Ciertamente habrá que encontrar un
equilibrio que se madura en Gracia con el tiempo. Puede haber tensiones en el
proceso: ya sea una excesiva retirada a la contemplación donde se termine
percibiendo los reclamos y exigencias de la realidad pastoral como un estorbo o
amenaza al encuentro personal con Dios; ya sea una excesiva entrega al
ejercicio ministerial que reduzca siempre más el espacio de la oración y lo
justifique afirmando que “servir ya es orar”. Siendo prudente diría que hay que
discernir cuidadosamente la propuesta de la “contemplación en la acción”.

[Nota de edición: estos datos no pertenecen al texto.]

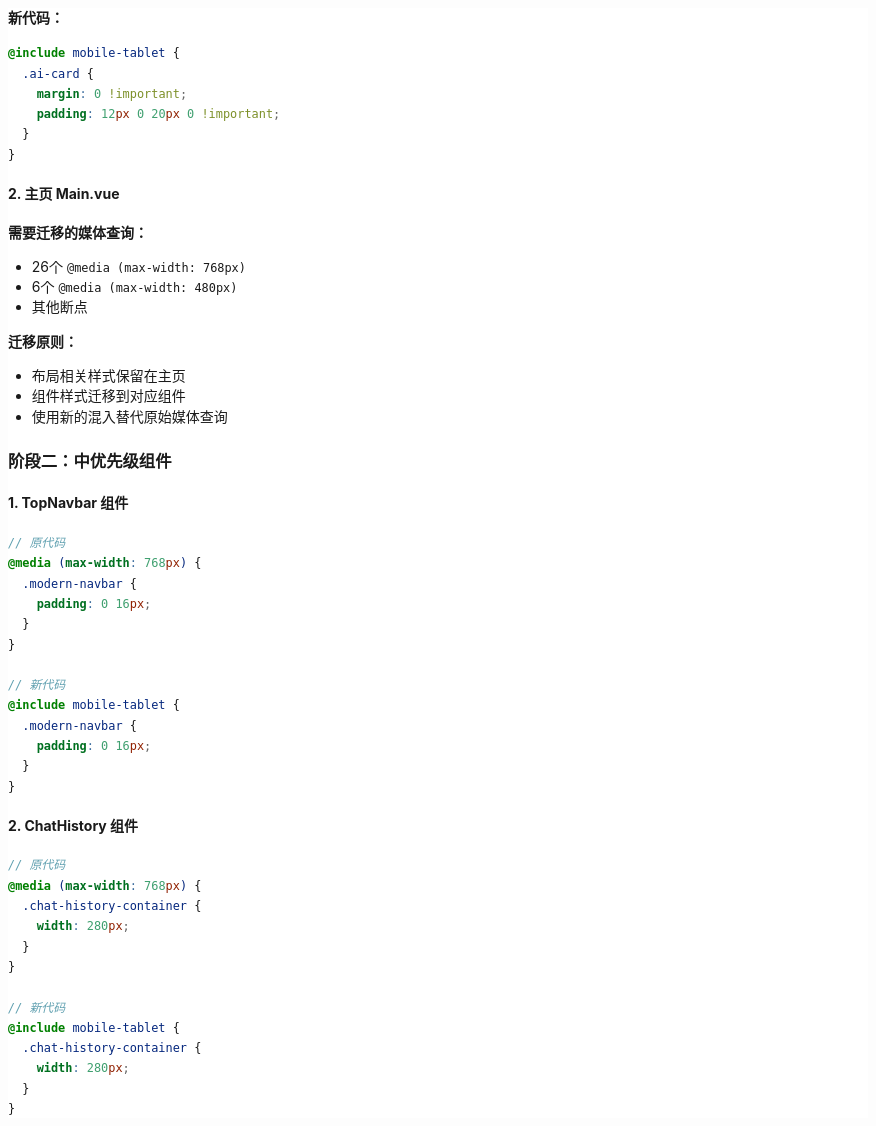 **新代码：**

```scss
@include mobile-tablet {
  .ai-card {
    margin: 0 !important;
    padding: 12px 0 20px 0 !important;
  }
}
```

#### 2. 主页 Main.vue

**需要迁移的媒体查询：**

- 26个 `@media (max-width: 768px)`
- 6个 `@media (max-width: 480px)`
- 其他断点

**迁移原则：**

- 布局相关样式保留在主页
- 组件样式迁移到对应组件
- 使用新的混入替代原始媒体查询

### 阶段二：中优先级组件

#### 1. TopNavbar 组件

```scss
// 原代码
@media (max-width: 768px) {
  .modern-navbar {
    padding: 0 16px;
  }
}

// 新代码
@include mobile-tablet {
  .modern-navbar {
    padding: 0 16px;
  }
}
```

#### 2. ChatHistory 组件

```scss
// 原代码
@media (max-width: 768px) {
  .chat-history-container {
    width: 280px;
  }
}

// 新代码
@include mobile-tablet {
  .chat-history-container {
    width: 280px;
  }
}
```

Nuestra condición humana necesitará siempre el espacio facilitador de la
soledad, el silencio y la penitencia para darse a un encuentro profundo y
sereno con el Señor.
Ahora bien, quienes esperan en esta
Vida y Regla un cúmulo de disposiciones
normativas y recetas prácticas, saldrán sin duda ampliamente decepcionados. Sin
embargo, intentemos ir concretando la viabilidad de un tal estilo de vida
contemplativo del presbítero secular.
La
soledad
Solo de cara al Padre que ve en lo
secreto.
“Tú, en
cambio, cuando hagas limosna, que no sepa tu mano izquierda lo que hace tu
derecha; así tu limosna quedará en
secreto; y tu Padre, que ve en lo secreto, te recompensará. Tú, en cambio,
cuando vayas a orar, entra en tu aposento y, después de cerrar la puerta, ora a
tu Padre, que está allí, en lo secreto; y tu Padre, que ve en lo secreto, te
recompensará. Tú, en cambio, cuando
ayunes, perfuma tu cabeza y lava tu rostro, para que tu ayuno sea visto, no por
los hombres, sino por tu Padre que está allí, en lo secreto; y tu Padre, que ve
en lo secreto, te recompensará.” (Mt 6,3.6.17)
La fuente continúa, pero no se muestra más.